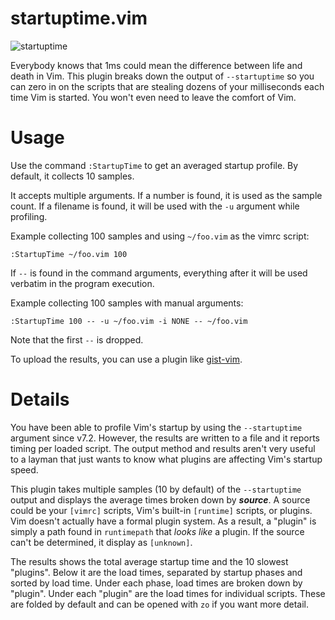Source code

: # startuptime.vim

![startuptime](https://cloud.githubusercontent.com/assets/111942/23541408/35607a3e-ffb5-11e6-9bf8-1e59b8ae06ef.png)

Everybody knows that 1ms could mean the difference between life and death in
Vim.  This plugin breaks down the output of `--startuptime` so you can zero in
on the scripts that are stealing dozens of your milliseconds each time Vim is
started.  You won't even need to leave the comfort of Vim.


# Usage

Use the command `:StartupTime` to get an averaged startup profile.  By default,
it collects 10 samples.

It accepts multiple arguments.  If a number is found, it is used as the sample
count.  If a filename is found, it will be used with the `-u` argument while
profiling.

Example collecting 100 samples and using `~/foo.vim` as the vimrc script:

```vim
:StartupTime ~/foo.vim 100
```

If `--` is found in the command arguments, everything after it will be used
verbatim in the program execution.

Example collecting 100 samples with manual arguments:

```vim
:StartupTime 100 -- -u ~/foo.vim -i NONE -- ~/foo.vim
```

Note that the first `--` is dropped.

To upload the results, you can use a plugin like
[gist-vim](https://github.com/mattn/gist-vim).


# Details

You have been able to profile Vim's startup by using the `--startuptime`
argument since v7.2.  However, the results are written to a file and it reports
timing per loaded script.  The output method and results aren't very useful to
a layman that just wants to know what plugins are affecting Vim's startup
speed.

This plugin takes multiple samples (10 by default) of the `--startuptime`
output and displays the average times broken down by ***source***.  A source
could be your `[vimrc]` scripts, Vim's built-in `[runtime]` scripts, or
plugins.  Vim doesn't actually have a formal plugin system.  As a result, a
"plugin" is simply a path found in `runtimepath` that *looks like* a plugin.
If the source can't be determined, it display as `[unknown]`.

The results shows the total average startup time and the 10 slowest "plugins".
Below it are the load times, separated by startup phases and sorted by load
time.  Under each phase, load times are broken down by "plugin".  Under each
"plugin" are the load times for individual scripts.  These are folded by
default and can be opened with `zo` if you want more detail.
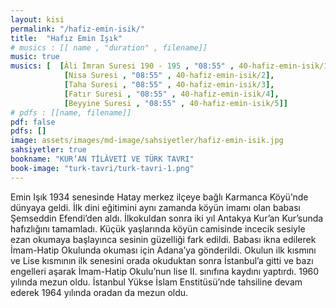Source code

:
 ```yaml
---
layout: kisi
permalink: "/hafiz-emin-isik/"
title:  "Hafız Emin Işık"
# musics : [[ name , "duration" , filename]]
music: true
musics: [  [Âli İmran Suresi 190 - 195 , "08:55" , 40-hafiz-emin-isik/1],
            [Nisa Suresi , "08:55" , 40-hafiz-emin-isik/2],
            [Taha Suresi , "08:55" , 40-hafiz-emin-isik/3],
            [Fatır Suresi , "08:55" , 40-hafiz-emin-isik/4],
            [Beyyine Suresi , "08:55" , 40-hafiz-emin-isik/5]]
# pdfs : [[name, filename]]
pdf: false
pdfs: []
image: assets/images/md-image/sahsiyetler/hafiz-emin-isik.jpg
sahsiyetler: true
bookname: "KUR’AN TİLÂVETİ VE TÜRK TAVRI"
book-image: "turk-tavri/turk-tavri-1.png"
---
```


Emin Işık 1934 senesinde Hatay merkez ilçeye bağlı Karmanca Köyü’nde dünyaya geldi. İlk dini eğitimini aynı zamanda köyün imamı olan babası Şemseddin Efendi’den aldı. İlkokuldan sonra iki yıl Antakya Kur’an Kur’sunda hafızlığını tamamladı. Küçük yaşlarında köyün camisinde incecik sesiyle ezan okumaya başlayınca sesinin güzelliği fark edildi. 
Babası ikna edilerek İmam-Hatip Okulunda okuması için Adana’ya gönderildi. Okulun ilk kısmını ve Lise kısmının ilk senesini orada okuduktan sonra İstanbul’a gitti ve bazı engelleri aşarak İmam-Hatip Okulu’nun lise II. sınıfına kaydını yaptırdı. 1960 yılında mezun oldu. İstanbul Yükse İslam Enstitüsü’nde tahsiline devam ederek 1964 yılında oradan da mezun oldu.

****

■ Problem to solve: Output the listing word for word. Drop the pictures.

■ Task response:
Source code

: # startuptime.vim

![startuptime](https://cloud.githubusercontent.com/assets/111942/23541408/35607a3e-ffb5-11e6-9bf8-1e59b8ae06ef.png)

Everybody knows that 1ms could mean the difference between life and death in
Vim.  This plugin breaks down the output of `--startuptime` so you can zero in
on the scripts that are stealing dozens of your milliseconds each time Vim is
started.  You won't even need to leave the comfort of Vim.


# Usage

Use the command `:StartupTime` to get an averaged startup profile.  By default,
it collects 10 samples.

It accepts multiple arguments.  If a number is found, it is used as the sample
count.  If a filename is found, it will be used with the `-u` argument while
profiling.

Example collecting 100 samples and using `~/foo.vim` as the vimrc script:

```vim
:StartupTime ~/foo.vim 100
```

If `--` is found in the command arguments, everything after it will be used
verbatim in the program execution.

Example collecting 100 samples with manual arguments:

```vim
:StartupTime 100 -- -u ~/foo.vim -i NONE -- ~/foo.vim
```

Note that the first `--` is dropped.

To upload the results, you can use a plugin like
[gist-vim](https://github.com/mattn/gist-vim).


# Details

You have been able to profile Vim's startup by using the `--startuptime`
argument since v7.2.  However, the results are written to a file and it reports
timing per loaded script.  The output method and results aren't very useful to
a layman that just wants to know what plugins are affecting Vim's startup
speed.

This plugin takes multiple samples (10 by default) of the `--startuptime`
output and displays the average times broken down by ***source***.  A source
could be your `[vimrc]` scripts, Vim's built-in `[runtime]` scripts, or
plugins.  Vim doesn't actually have a formal plugin system.  As a result, a
"plugin" is simply a path found in `runtimepath` that *looks like* a plugin.
If the source can't be determined, it display as `[unknown]`.

The results shows the total average startup time and the 10 slowest "plugins".
Below it are the load times, separated by startup phases and sorted by load
time.  Under each phase, load times are broken down by "plugin".  Under each
"plugin" are the load times for individual scripts.  These are folded by
default and can be opened with `zo` if you want more detail.
Source code

:
 ```yaml
---
layout: kisi
permalink: "/hafiz-emin-isik/"
title:  "Hafız Emin Işık"
# musics : [[ name , "duration" , filename]]
music: true
musics: [  [Âli İmran Suresi 190 - 195 , "08:55" , 40-hafiz-emin-isik/1],
            [Nisa Suresi , "08:55" , 40-hafiz-emin-isik/2],
            [Taha Suresi , "08:55" , 40-hafiz-emin-isik/3],
            [Fatır Suresi , "08:55" , 40-hafiz-emin-isik/4],
            [Beyyine Suresi , "08:55" , 40-hafiz-emin-isik/5]]
# pdfs : [[name, filename]]
pdf: false
pdfs: []
image: assets/images/md-image/sahsiyetler/hafiz-emin-isik.jpg
sahsiyetler: true
bookname: "KUR’AN TİLÂVETİ VE TÜRK TAVRI"
book-image: "turk-tavri/turk-tavri-1.png"
---
```


Emin Işık 1934 senesinde Hatay merkez ilçeye bağlı Karmanca Köyü’nde dünyaya geldi. İlk dini eğitimini aynı zamanda köyün imamı olan babası Şemseddin Efendi’den aldı. İlkokuldan sonra iki yıl Antakya Kur’an Kur’sunda hafızlığını tamamladı. Küçük yaşlarında köyün camisinde incecik sesiyle ezan okumaya başlayınca sesinin güzelliği fark edildi. 
Babası ikna edilerek İmam-Hatip Okulunda okuması için Adana’ya gönderildi. Okulun ilk kısmını ve Lise kısmının ilk senesini orada okuduktan sonra İstanbul’a gitti ve bazı engelleri aşarak İmam-Hatip Okulu’nun lise II. sınıfına kaydını yaptırdı. 1960 yılında mezun oldu. İstanbul Yükse İslam Enstitüsü’nde tahsiline devam ederek 1964 yılında oradan da mezun oldu.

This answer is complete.